JuliaCon 2022 (Times are UTC)

Using contexts and capabilities to provide privacy protection
07-27, 20:20–20:30 (UTC), Green

Privacy is an important aspect of the internet today. Providing privacy protection, however, is a difficult problem especially when you work with many data processes and systems. To solve this problem holistically, privacy needs to be a built-in feature, not an after-thought. I will talk about how to solve this problem with the idea of context and capabilities.

Privacy is an important aspect of the internet today. When you need to use a particular service, you often need to hand over some personal information. The service provider typically provides some protection about the use of your personal information based upon its privacy policy.

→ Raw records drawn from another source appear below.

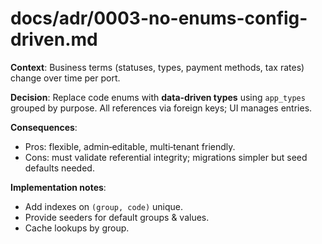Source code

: # docs/adr/0003-no-enums-config-driven.md

**Context**: Business terms (statuses, types, payment methods, tax rates) change over time per port.

**Decision**: Replace code enums with **data‑driven types** using `app_types` grouped by purpose. All references via foreign keys; UI manages entries.

**Consequences**:

* Pros: flexible, admin‑editable, multi‑tenant friendly.
* Cons: must validate referential integrity; migrations simpler but seed defaults needed.

**Implementation notes**:

* Add indexes on `(group, code)` unique.
* Provide seeders for default groups & values.
* Cache lookups by group.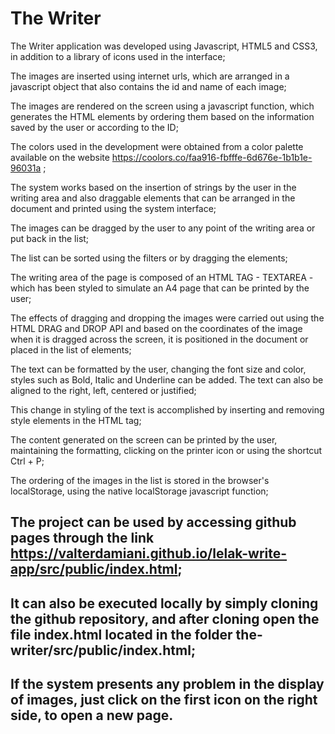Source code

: # The Writer

The Writer application was developed using Javascript, HTML5 and CSS3, in addition to a library of icons used in the interface;

The images are inserted using internet urls, which are arranged in a javascript object that also contains the id and name of each image;

The images are rendered on the screen using a javascript function,
which generates the HTML elements by ordering them based on the information saved by the user or according to the ID;

The colors used in the development were obtained from a color palette available on the website https://coolors.co/faa916-fbfffe-6d676e-1b1b1e-96031a ;       

The system works based on the insertion of strings by the user in the writing area and also draggable elements that can be arranged in the document and printed using the system interface;

The images can be dragged by the user to any point of the writing area or put back in the list;

The list can be sorted using the filters or by dragging the elements;
 
The writing area of the page is composed of an HTML TAG - TEXTAREA - which has been styled to simulate an A4 page that can be printed by the user;

The effects of dragging and dropping the images were carried out using the HTML DRAG and DROP API and based on the coordinates of the image when it is dragged across the screen, it is positioned in the document or placed in the list of elements;

The text can be formatted by the user, changing the font size and color, styles such as Bold, Italic and Underline can be added. The text can also be aligned to the right, left, centered or justified;

This change in styling of the text is accomplished by inserting and removing style elements in the HTML tag;

The content generated on the screen can be printed by the user, maintaining the formatting, clicking on the printer icon or using the shortcut Ctrl + P;

The ordering of the images in the list is stored in the browser's localStorage, using the native localStorage javascript function;



## The project can be used by accessing github pages through the link https://valterdamiani.github.io/lelak-write-app/src/public/index.html;

## It can also be executed locally by simply cloning the github repository, and after cloning open the file index.html located in the folder the-writer/src/public/index.html;
 
## If the system presents any problem in the display of images, just click on the first icon on the right side, to open a new page.

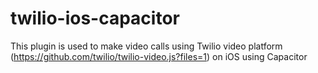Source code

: # twilio-ios-capacitor
This plugin is used to make video calls using Twilio video platform (https://github.com/twilio/twilio-video.js?files=1) on iOS using Capacitor
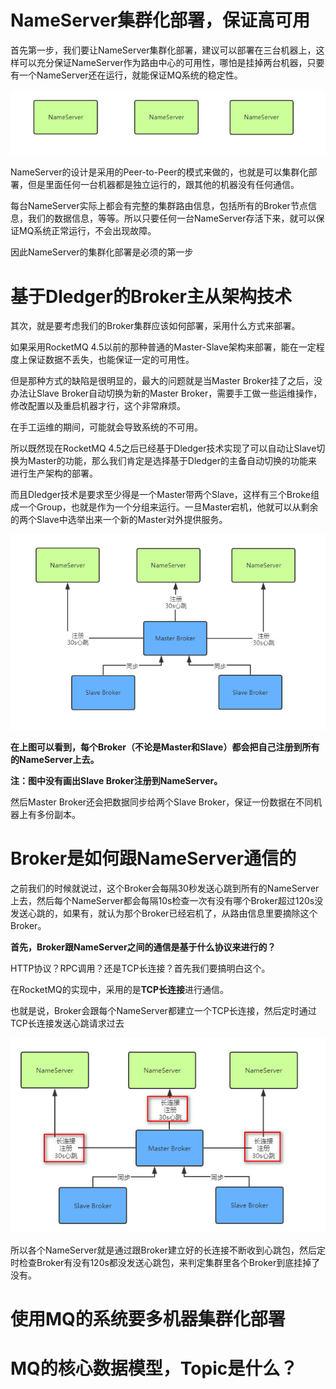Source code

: # NameServer集群化部署，保证高可用

首先第一步，我们要让NameServer集群化部署，建议可以部署在三台机器上，这样可以充分保证NameServer作为路由中心的可用性，哪怕是挂掉两台机器，只要有一个NameServer还在运行，就能保证MQ系统的稳定性。

![](./images/26-生产部署方案-NameServer.jpg)

NameServer的设计是采用的Peer-to-Peer的模式来做的，也就是可以集群化部署，但是里面任何一台机器都是独立运行的，跟其他的机器没有任何通信。



每台NameServer实际上都会有完整的集群路由信息，包括所有的Broker节点信息，我们的数据信息，等等。所以只要任何一台NameServer存活下来，就可以保证MQ系统正常运行，不会出现故障。



因此NameServer的集群化部署是必须的第一步





# 基于Dledger的Broker主从架构技术

其次，就是要考虑我们的Broker集群应该如何部署，采用什么方式来部署。



如果采用RocketMQ 4.5以前的那种普通的Master-Slave架构来部署，能在一定程度上保证数据不丢失，也能保证一定的可用性。



但是那种方式的缺陷是很明显的，最大的问题就是当Master Broker挂了之后，没办法让Slave Broker自动切换为新的Master Broker，需要手工做一些运维操作，修改配置以及重启机器才行，这个非常麻烦。

在手工运维的期间，可能就会导致系统的不可用。



所以既然现在RocketMQ 4.5之后已经基于Dledger技术实现了可以自动让Slave切换为Master的功能，那么我们肯定是选择基于Dledger的主备自动切换的功能来进行生产架构的部署。



而且Dledger技术是要求至少得是一个Master带两个Slave，这样有三个Broke组成一个Group，也就是作为一个分组来运行。一旦Master宕机，他就可以从剩余的两个Slave中选举出来一个新的Master对外提供服务。

![](./images/27-生产部署方案-Broker.jpg)

**在上图可以看到，每个Broker（不论是Master和Slave）都会把自己注册到所有的NameServer上去。**



**注：图中没有画出Slave Broker注册到NameServer。**



然后Master Broker还会把数据同步给两个Slave Broker，保证一份数据在不同机器上有多份副本。



# Broker是如何跟NameServer通信的



之前我们的时候就说过，这个Broker会每隔30秒发送心跳到所有的NameServer上去，然后每个NameServer都会每隔10s检查一次有没有哪个Broker超过120s没发送心跳的，如果有，就认为那个Broker已经宕机了，从路由信息里要摘除这个Broker。



**首先，Broker跟NameServer之间的通信是基于什么协议来进行的？**



HTTP协议？RPC调用？还是TCP长连接？首先我们要搞明白这个。



在RocketMQ的实现中，采用的是**TCP长连接**进行通信。



也就是说，Broker会跟每个NameServer都建立一个TCP长连接，然后定时通过TCP长连接发送心跳请求过去

![](./images/28-NameServer和Broker基于长连接通信.jpg)



所以各个NameServer就是通过跟Broker建立好的长连接不断收到心跳包，然后定时检查Broker有没有120s都没发送心跳包，来判定集群里各个Broker到底挂掉了没有。



# 使用MQ的系统要多机器集群化部署









# MQ的核心数据模型，Topic是什么？

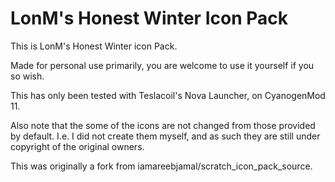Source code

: LonM's Honest Winter Icon Pack
========================

This is LonM's Honest Winter icon Pack.

Made for personal use primarily,  you are welcome to use it yourself if you so wish.

This has only been tested with Teslacoil's Nova Launcher, on CyanogenMod 11.

Also note that the some of the icons are not changed from those provided by default. I.e. I did not create them myself, and as such they are still under copyright of the original owners.

This was originally a fork from iamareebjamal/scratch_icon_pack_source.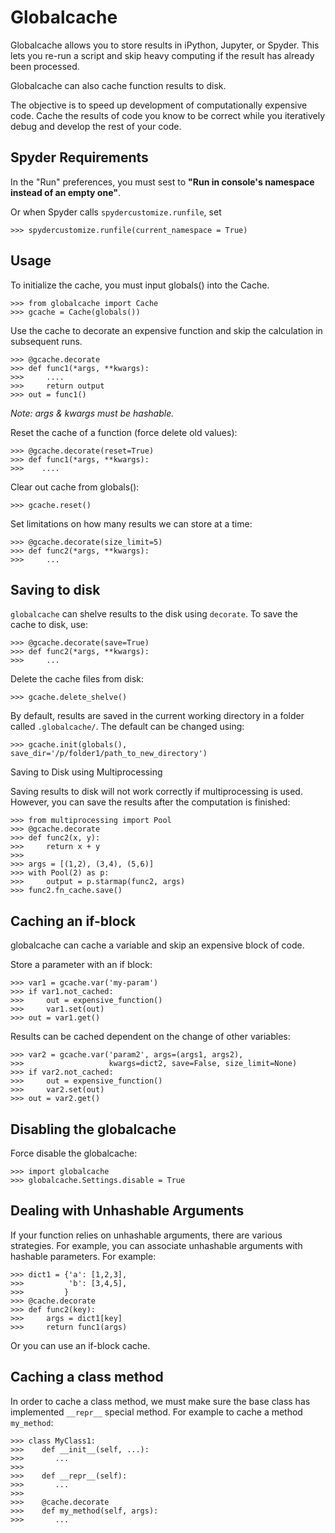 Globalcache
===========

Globalcache allows you to store results in iPython, Jupyter, or Spyder.
This lets you re-run a script and skip heavy computing if the result 
has already been processed.

Globalcache can also cache function results to disk.

The objective is to speed up development of computationally expensive code. 
Cache the results of code you know to be correct while you iteratively 
debug and develop the rest of your code.


Spyder Requirements
--------------------
In the "Run" preferences, you must sest to **"Run in console's namespace instead of 
an empty one"**. 

Or when Spyder calls `spydercustomize.runfile`, set 

    >>> spydercustomize.runfile(current_namespace = True)

Usage
-----

To initialize the cache, you must input globals() into the Cache. 
    
    >>> from globalcache import Cache
    >>> gcache = Cache(globals())
    

Use the cache to decorate an expensive function and skip the calculation in subsequent runs.


    >>> @gcache.decorate
    >>> def func1(*args, **kwargs):
    >>>     ....
    >>>     return output
    >>> out = func1()
    
*Note: args & kwargs must be hashable.* 




Reset the cache of a function (force delete old values):
    
    >>> @gcache.decorate(reset=True)
    >>> def func1(*args, **kwargs):
    >>>    ....

Clear out cache from globals():

    >>> gcache.reset()


Set limitations on how many results we can store at a time:

    >>> @gcache.decorate(size_limit=5)
    >>> def func2(*args, **kwargs):
    >>>     ...

Saving to disk
---------------


`globalcache` can shelve results to the disk using `decorate`. 
To save the cache to disk, use:
    
    >>> @gcache.decorate(save=True)
    >>> def func2(*args, **kwargs):
    >>>     ...
    
    
Delete the cache files from disk:

    >>> gcache.delete_shelve()
    


By default, results are saved in the current working directory in a folder
called `.globalcache/`. The default can be changed using:
    
    >>> gcache.init(globals(), save_dir='/p/folder1/path_to_new_directory')
    
    
    
Saving to Disk using Multiprocessing
    
Saving results to disk will not work correctly if multiprocessing is used. 
However, you can save the results after the computation is finished:

    >>> from multiprocessing import Pool
    >>> @gcache.decorate
    >>> def func2(x, y):
    >>>     return x + y
    >>> 
    >>> args = [(1,2), (3,4), (5,6)]
    >>> with Pool(2) as p:
    >>>     output = p.starmap(func2, args)
    >>> func2.fn_cache.save()
        
    
    
Caching an if-block
--------------------

globalcache can cache a variable and skip an expensive block of code. 
	
Store a parameter with an if block:
    
    >>> var1 = gcache.var('my-param')
    >>> if var1.not_cached:
    >>>     out = expensive_function()
    >>>     var1.set(out)
    >>> out = var1.get()

Results can be cached dependent on the change of other variables:
    
    >>> var2 = gcache.var('param2', args=(args1, args2),
    >>>                   kwargs=dict2, save=False, size_limit=None)
    >>> if var2.not_cached:
    >>>     out = expensive_function()
    >>>     var2.set(out)
    >>> out = var2.get()
    

Disabling the globalcache
-------------------------

Force disable the globalcache:

    >>> import globalcache
    >>> globalcache.Settings.disable = True
    
    
    
Dealing with Unhashable Arguments
---------------------------------
If your function relies on unhashable arguments, there are various
strategies. For example, you can associate unhashable
arguments with hashable parameters. For example:

    >>> dict1 = {'a': [1,2,3],
    >>>          'b': [3,4,5],
    >>>         }
    >>> @cache.decorate
    >>> def func2(key):
    >>>     args = dict1[key]
    >>>     return func1(args) 
    
Or you can use an if-block cache. 

Caching a class method
----------------------
In order to cache a class method, we must make sure the base class has 
implemented `__repr__` special method. For example to 
cache a method `my_method`:

    >>> class MyClass1:
    >>>    def __init__(self, ...):
    >>>       ...
    >>>
    >>>    def __repr__(self):
    >>>       ...
    >>>
    >>>    @cache.decorate
    >>>    def my_method(self, args):
    >>>       ...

From the service provider’s perspective, this is not a simple task. Suppose that you have collected your users’ email addresses and made the promise that you do not share them with any third party vendor. In a large company, there could be many systems and processes that make use of email addresses. How do you ensure that none of your code leaks information to any third party vendors?

The problem can be solved with contexts and capabilities. Contexts are environmental information that tracks the purpose of your code. Capabilities represent a set of purposes that your code can be used for. As an example, bar is a function that writes sensitive information, such as email address, to a user database and it has the capability of “user-management”. Then, when a function foo() calls bar(), it is allowed as long as foo‘s stated capabilities also include “user-management”.

This talk will cover more about the why’s and the general mechanics of context and capabilities. I will also present a prototype that provides some basic functionalities of tracking contexts, defining capabilities and validating capabilities at runtime.

Context is also known as coeffects. You can find more information about the theory of context-aware programming languages at http://tomasp.net/coeffects/.

More information about context and capabilities can be found at this Hack language’s documentation: https://docs.hhvm.com/hack/contexts-and-capabilities/introduction.

Tom Kwong currently works at Meta. He is an experienced software engineer with almost 30 years of industry programming experience. In 2017, he discovered the Julia language and started working on several open-source projects such as SASLib.jl, BinaryTraits.jl and ContextTracking.jl. He has an MS Computer Science degree from University of California, Santa Barbara.